*Problem description*
Across the records below, how many lines contain the string "rather"? Give the number by itself.

(Dataset entries)
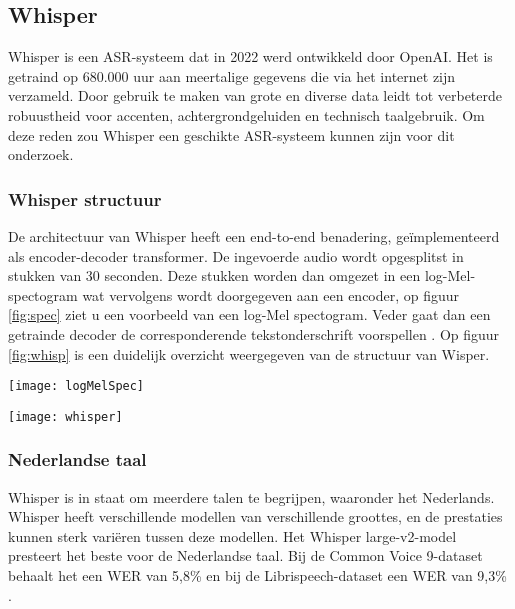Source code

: \subsection{Whisper}
Whisper is een ASR-systeem dat in 2022 werd ontwikkeld door OpenAI.
Het is getraind op 680.000 uur aan meertalige gegevens die via het internet zijn verzameld. Door gebruik te maken van grote en diverse data leidt tot verbeterde robuustheid voor accenten, achtergrondgeluiden en technisch taalgebruik\autocite{OpenAI2022}. Om deze reden zou Whisper een geschikte ASR-systeem kunnen zijn voor dit onderzoek.

\subsubsection{Whisper structuur}
De architectuur van Whisper heeft een end-to-end benadering, geïmplementeerd als encoder-decoder transformer. De ingevoerde audio wordt opgesplitst in stukken van 30 seconden. Deze stukken worden dan omgezet in een log-Mel-spectogram wat vervolgens wordt doorgegeven aan een encoder, op figuur \ref{fig:spec} ziet u een voorbeeld van een log-Mel spectogram. Veder gaat dan een getrainde decoder de corresponderende tekstonderschrift voorspellen \autocite{OpenAI2022}. Op figuur \ref{fig:whisp} is een duidelijk overzicht weergegeven van de structuur van Wisper.
\begin{center}
    \texttt{[image: logMelSpec]}
    \label{fig:spec}
\end{center}
\begin{center}
    \texttt{[image: whisper]}
    \label{fig:whisp}
\end{center}

\subsubsection{Nederlandse taal}
Whisper is in staat om meerdere talen te begrijpen, waaronder het Nederlands. Whisper heeft verschillende modellen van verschillende groottes, en de prestaties kunnen sterk variëren tussen deze modellen. Het Whisper large-v2-model presteert het beste voor de Nederlandse taal. Bij de Common Voice 9-dataset behaalt het een WER van 5,8\% en bij de Librispeech-dataset een WER van 9,3\% \autocite{Tjandra2020}.

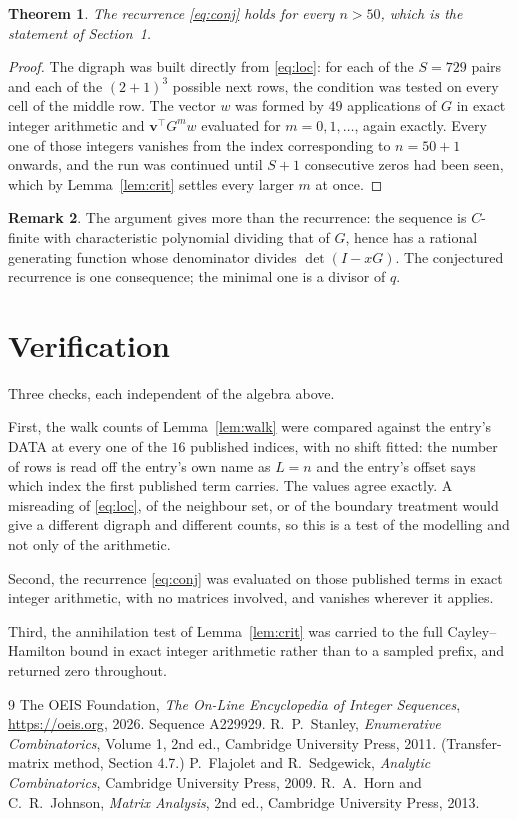 \documentclass[11pt,a4paper]{article}
\theoremstyle{plain}
\newtheorem{theorem}{Theorem}
\theoremstyle{definition}
\newtheorem{remark}[theorem]{Remark}
\begin{document}
\begin{theorem}
The recurrence \eqref{eq:conj} holds for every $n>50$, which is the statement of
Section~1.
\end{theorem}

\begin{proof}
The digraph was built directly from \eqref{eq:loc}: for each of the $S=729$ pairs and each
of the $(2+1)^{3}$ possible next rows, the condition was tested on every cell of
the middle row. The vector $w$ was formed by $49$ applications of $G$ in exact integer
arithmetic and $\mathbf{v}^{\!\top}G^{m}w$ evaluated for $m=0,1,\dots$, again exactly.
Every one of those integers vanishes from the index corresponding to $n=50+1$ onwards,
and the run was continued until $S+1$ consecutive zeros had been seen, which by
Lemma~\ref{lem:crit} settles every larger $m$ at once.
\end{proof}

\begin{remark}
The argument gives more than the recurrence: the sequence is $C$-finite with characteristic
polynomial dividing that of $G$, hence has a rational generating function whose denominator
divides $\det(I-xG)$. The conjectured recurrence is one consequence; the minimal one is a
divisor of $q$.
\end{remark}

\section{Verification}

Three checks, each independent of the algebra above.

First, the walk counts of Lemma~\ref{lem:walk} were compared against the entry's DATA at
every one of the $16$ published indices, with no shift fitted: the number of rows is
read off the entry's own name as $L=n$ and the entry's offset says which index the first
published term carries. The values agree exactly. A misreading of \eqref{eq:loc}, of the
neighbour set, or of the boundary treatment would give a different digraph and different
counts, so this is a test of the modelling and not only of the arithmetic.

Second, the recurrence \eqref{eq:conj} was evaluated on those published terms in exact
integer arithmetic, with no matrices involved, and vanishes wherever it applies.

Third, the annihilation test of Lemma~\ref{lem:crit} was carried to the full
Cayley--Hamilton bound in exact integer arithmetic rather than to a sampled prefix, and
returned zero throughout.

\begin{thebibliography}{9}
 The OEIS Foundation, \emph{The On-Line Encyclopedia of Integer
Sequences}, \url{https://oeis.org}, 2026. Sequence A229929.
 R.~P.~Stanley, \emph{Enumerative Combinatorics}, Volume 1, 2nd ed.,
Cambridge University Press, 2011. (Transfer-matrix method, Section 4.7.)
 P.~Flajolet and R.~Sedgewick, \emph{Analytic Combinatorics}, Cambridge
University Press, 2009.
 R.~A.~Horn and C.~R.~Johnson, \emph{Matrix Analysis}, 2nd ed., Cambridge
University Press, 2013.
\end{thebibliography}
\end{document}
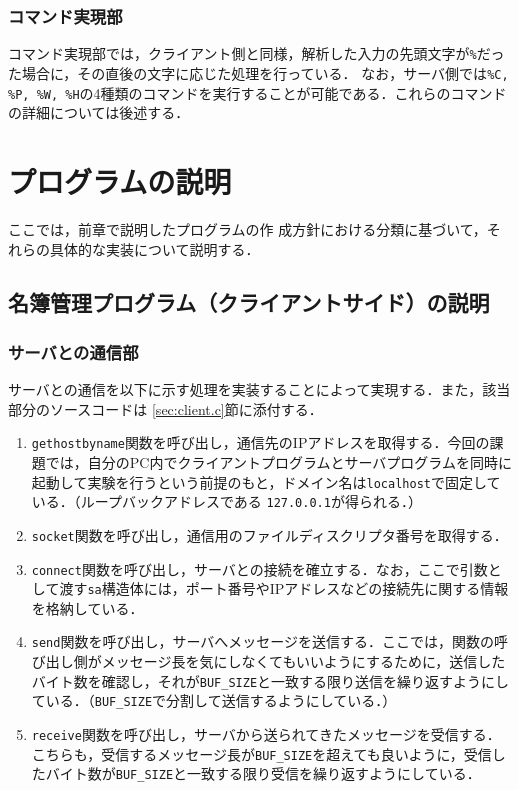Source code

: \documentclass[11pt]{jsarticle}
\begin{document}
\subsubsection{コマンド実現部}
コマンド実現部では，クライアント側と同様，解析した入力の先頭文字が{\tt \%}だった場合に，その直後の文字に応じた処理を行っている．
なお，サーバ側では{\tt \%C, \%P, \%W, \%H}の4種類のコマンドを実行することが可能である．これらのコマンドの詳細については後述する．

\section{プログラムの説明}

ここでは，前章で説明したプログラムの作
成方針における分類に基づいて，それらの具体的な実装について説明する．

\subsection{名簿管理プログラム（クライアントサイド）の説明}

\subsubsection{サーバとの通信部}

サーバとの通信を以下に示す処理を実装することによって実現する．また，該当部分のソースコードは \ref{sec:client.c}節に添付する．

\begin{enumerate}
      \item {\tt gethostbyname}関数を呼び出し，通信先のIPアドレスを取得する．今回の課題では，自分のPC内でクライアントプログラムとサーバプログラムを同時に起動して実験を行うという前提のもと，ドメイン名は{\tt localhost}で固定している．（ループバックアドレスである {\tt 127.0.0.1}が得られる．）
      \item {\tt socket}関数を呼び出し，通信用のファイルディスクリプタ番号を取得する．
      \item {\tt connect}関数を呼び出し，サーバとの接続を確立する．なお，ここで引数として渡す{\tt sa}構造体には，ポート番号やIPアドレスなどの接続先に関する情報を格納している．
      \item {\tt send}関数を呼び出し，サーバへメッセージを送信する．ここでは，関数の呼び出し側がメッセージ長を気にしなくてもいいようにするために，送信したバイト数を確認し，それが{\tt BUF\_SIZE}と一致する限り送信を繰り返すようにしている．（{\tt BUF\_SIZE}で分割して送信するようにしている．）
      \item {\tt receive}関数を呼び出し，サーバから送られてきたメッセージを受信する．こちらも，受信するメッセージ長が{\tt BUF\_SIZE}を超えても良いように，受信したバイト数が{\tt BUF\_SIZE}と一致する限り受信を繰り返すようにしている．
\end{enumerate}
\end{document}
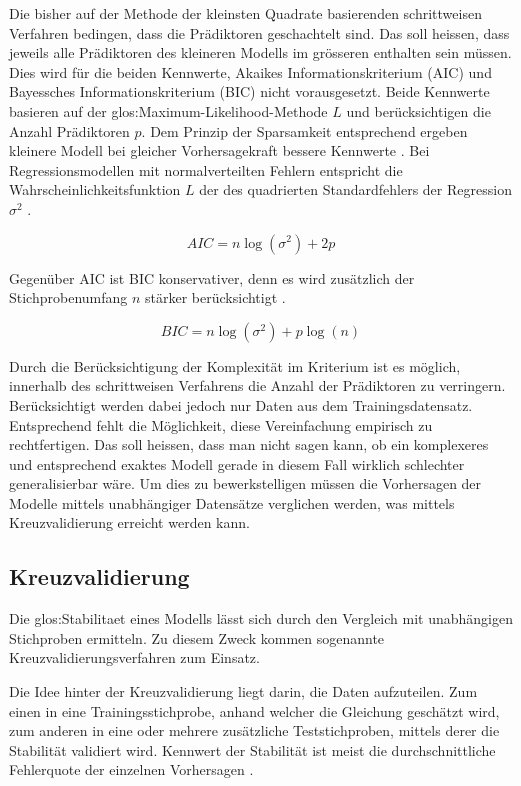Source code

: Die bisher auf der Methode der kleinsten Quadrate basierenden schrittweisen Verfahren bedingen, dass die Prädiktoren geschachtelt sind. 
Das soll heissen, dass jeweils alle Prädiktoren des kleineren Modells im grösseren enthalten sein müssen. 
Dies wird für die  beiden Kennwerte, Akaikes Informationskriterium (AIC) und  Bayessches Informationskriterium (BIC) nicht vorausgesetzt. 
Beide Kennwerte basieren auf der \Gls{glos:Maximum-Likelihood-Methode} $L$ und  berücksichtigen die Anzahl Prädiktoren $p$. 
Dem Prinzip der Sparsamkeit entsprechend ergeben kleinere Modell bei gleicher Vorhersagekraft bessere Kennwerte \cite[p. 509]{jacob2003applied}. 
Bei Regressionsmodellen mit normalverteilten Fehlern entspricht die Wahrscheinlichkeitsfunktion $L$ der des quadrierten Standardfehlers der Regression $\sigma^2$ \cite[p. 169]{weakliem2004introduction}. 

\begin{equation}
AIC = n \log(\sigma^2) + 2p
\tag{AIC}
\end{equation}

Gegenüber AIC ist BIC konservativer, denn es wird zusätzlich der Stichprobenumfang $n$ stärker berücksichtigt \cite[p. 169]{weakliem2004introduction}. 

\begin{equation}
BIC = n\log(\sigma^2) + p\log(n)
\tag{BIC}
\end{equation}

Durch die Berücksichtigung der Komplexität im Kriterium ist es möglich, innerhalb des schrittweisen Verfahrens die Anzahl der Prädiktoren zu verringern.  Berücksichtigt werden dabei jedoch nur Daten aus dem Trainingsdatensatz. Entsprechend fehlt die Möglichkeit, diese Vereinfachung empirisch zu rechtfertigen. Das soll heissen, dass man nicht sagen kann, ob ein komplexeres und entsprechend exaktes Modell gerade in diesem Fall wirklich schlechter generalisierbar wäre. Um dies zu bewerkstelligen müssen die Vorhersagen der Modelle mittels unabhängiger Datensätze verglichen werden, was mittels Kreuzvalidierung erreicht werden kann. 

\subsection{Kreuzvalidierung}
Die \Gls{glos:Stabilitaet} eines Modells lässt sich durch den Vergleich mit unabhängigen Stichproben ermitteln.
Zu diesem Zweck kommen sogenannte Kreuzvalidierungsverfahren zum Einsatz.

Die Idee hinter der Kreuzvalidierung liegt darin, die Daten aufzuteilen. Zum einen in eine Trainingsstichprobe, anhand welcher die Gleichung geschätzt wird, zum anderen in eine oder mehrere zusätzliche Teststichproben, mittels derer die Stabilität validiert wird. Kennwert der Stabilität ist meist die durchschnittliche Fehlerquote der einzelnen Vorhersagen \cite[p. 3]{arlot2010survey}. 

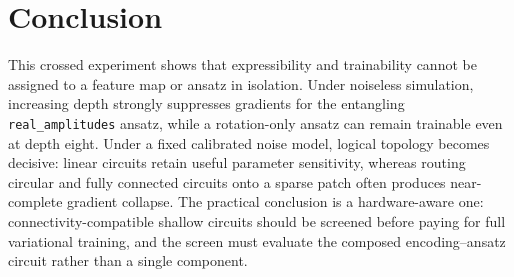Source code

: \documentclass[conference]{IEEEtran}
\begin{document}
\section{Conclusion}

This crossed experiment shows that expressibility and trainability cannot be
assigned to a feature map or ansatz in isolation.  Under noiseless
simulation, increasing depth strongly suppresses gradients for the
entangling \texttt{real\_amplitudes} ansatz, while a rotation-only ansatz can
remain trainable even at depth eight.  Under a fixed calibrated noise model,
logical topology becomes decisive: linear circuits retain useful parameter
sensitivity, whereas routing circular and fully connected circuits onto a
sparse patch often produces near-complete gradient collapse.  The practical
conclusion is a hardware-aware one: connectivity-compatible shallow circuits
should be screened before paying for full variational training, and the
screen must evaluate the composed encoding--ansatz circuit rather than a
single component.



\end{document}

*Expected output*
2